Worldwide, HSP is thought to be under-diagnosed as mild cases, which go undiagnosed, exist. Around 15% of people with HSP mutations, quoted in some places as high as 25%, never show symptoms. Misdiagnosis – commonly as Multiple Sclerosis, Cerebral Palsy or Primary Lateral Sclerosis – is not uncommon, while some HSP diagnoses prove to be incorrect. Overall, total numbers with HSP are likely to be underestimated.
Symptoms
HSP is most commonly characterised by muscle stiffness, spasm and weakness in the legs. Most frequent onset is in early adulthood (2nd to 4th decade) but can be as late as the 50’s or even later for some. A lesser onset peak is in children under 6 years old. Onset symptoms are commonly the occasional stumble, trip or fall while walking due to foot dragging and the toes catching. An awkward gait also develops. Some reflexes may become exaggerated and the arches of the feet may increase in height.

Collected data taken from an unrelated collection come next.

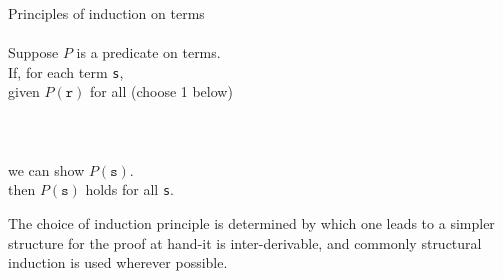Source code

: \documentclass{article}
\begin{document}
\begin{redrules}
\color{red}Principles of induction on terms\color{black}\\\\
Suppose \(P\) is a predicate on terms.\\
If, for each term \texttt{s},\\
\null\qquad given \(P(\texttt{r})\) for all (choose 1 below)\\
\null\qquad \null{}\\
\null\qquad \null{}\\
\null\qquad \null{}\\
\null\qquad we can show \(P(\texttt{s})\).\\
then \(P(\texttt{s})\) holds for all \texttt{s}.
\end{redrules}
The choice of induction principle is determined by which one leads to a simpler structure for the proof at hand-it is inter-derivable, and commonly structural induction is used wherever possible.
\end{document}
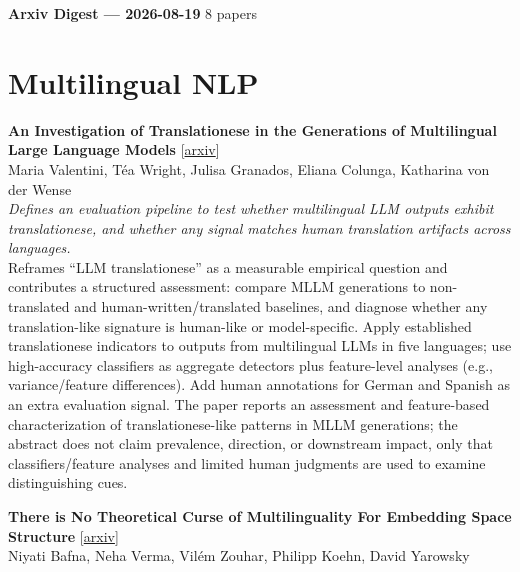\documentclass[12pt,letterpaper]{article}
\begin{document}
{\footnotesize\textbf{Arxiv Digest --- 2026-08-19} \hfill 8 papers}

\smallskip

\section*{Multilingual NLP}

{\small\textbf{An Investigation of Translationese in the Generations of Multilingual Large Language Models}} {\scriptsize[\href{https://arxiv.org/abs/2608.17399}{arxiv}]}\\
{\scriptsize Maria Valentini, T\'ea Wright, Julisa Granados, Eliana Colunga, Katharina von der Wense}\\

{\small\textit{Defines an evaluation pipeline to test whether multilingual LLM outputs exhibit translationese, and whether any signal matches human translation artifacts across languages.}}\\[1pt]
{\footnotesize Reframes ``LLM translationese'' as a measurable empirical question and contributes a structured assessment: compare MLLM generations to non-translated and human-written/translated baselines, and diagnose whether any translation-like signature is human-like or model-specific. Apply established translationese indicators to outputs from multilingual LLMs in five languages; use high-accuracy classifiers as aggregate detectors plus feature-level analyses (e.g., variance/feature differences). Add human annotations for German and Spanish as an extra evaluation signal. The paper reports an assessment and feature-based characterization of translationese-like patterns in MLLM generations; the abstract does not claim prevalence, direction, or downstream impact, only that classifiers/feature analyses and limited human judgments are used to examine distinguishing cues.}

\medskip

{\small\textbf{There is No Theoretical Curse of Multilinguality For Embedding Space Structure}} {\scriptsize[\href{https://arxiv.org/abs/2608.17088}{arxiv}]}\\
{\scriptsize Niyati Bafna, Neha Verma, Vil\'em Zouhar, Philipp Koehn, David Yarowsky}\\
\end{document}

Whilst the HSP-associated genetic variant occurring in any particular extended family is very highly likely to be exactly the same, what is known as phenotypic variation can be huge*. Variation in the phenotype in a family may occur in factors such as:
- age of onset – in the one family with the same mutation, it is not uncommon to have examples of early onset in infancy or the teens of mild symptoms and late onset in adults in their 40s, 50s or even older
- symptom profile (gait features and characteristics; which muscles are weak and which muscles are spastic; the relativity of weakness vs spasticity overall for an individual – in some HSPers, muscle weakness is dominant, while in others spasticity is dominant; presence or absence of bladder and/or bowel continence issues, cognitive impairment, speech impairment, hearing impairment or abnormalities with the eyes)
- rate of disease progression/degeneration.
Examples of HSP gait
Here are two video examples of HSP gait – the first shows members of the HSP community in Queensland, Australia who were videoed walking during a gait pattern study of HSP. The second video is from Norway. The title roughly translates to ‘HSP movement patterns’.
Progression of the disease often results in the need for a cane or walker and more severe cases ultimately require a wheelchair. A wide variety of symptoms are observed across cases and over time given the degenerative nature of the disease. Now that so many gene mutations have been identified as causing HSP, it may explain some of the variation in both symptoms and severity between cases. The majority of individuals with HSP have a normal life expectancy.
Less common symptoms include urinary urgency. Even less commonly, the upper limbs and voice can be affected, particularly in severe, early onset cases. In rare, ‘complicated’ forms it can be accompanied by other neurological symptoms including optic neuropathy and retinopathy (eye diseases), dementia, cognitive impairment, ataxia (lack of muscle control), icthyosis (skin disorder), peripheral neuropathy (commonly tingling or numbness in hands or feet) and deafness. Severe pain sometimes also occurs. Many other diseases can also possibly complicate the symptoms of HSP if present.
* What are genotypes and phenotypes?
The distinction between genotype and phenotype is the difference between someone’s heredity, the set of genes they carry, i.e. their genotype, and what that set of genes produces, i.e. their physical and other characteristics or phenotype.
Physical characteristics (phenotype) are determined by the set of genes (genotype) someone has.
Physical characteristics include appearance, development and behaviour. Examples include height; eye, skin and hair colour; body shape and size. Phenotype also includes characteristics that can be observed or measured such as levels of hormones, blood type and behaviour.
Phenotype is determined as well as by environmental influences on the genes. Identical twins, who have identical genotypes, eventually develop some differences because each twin will encounter different environmental influences as they develop and age.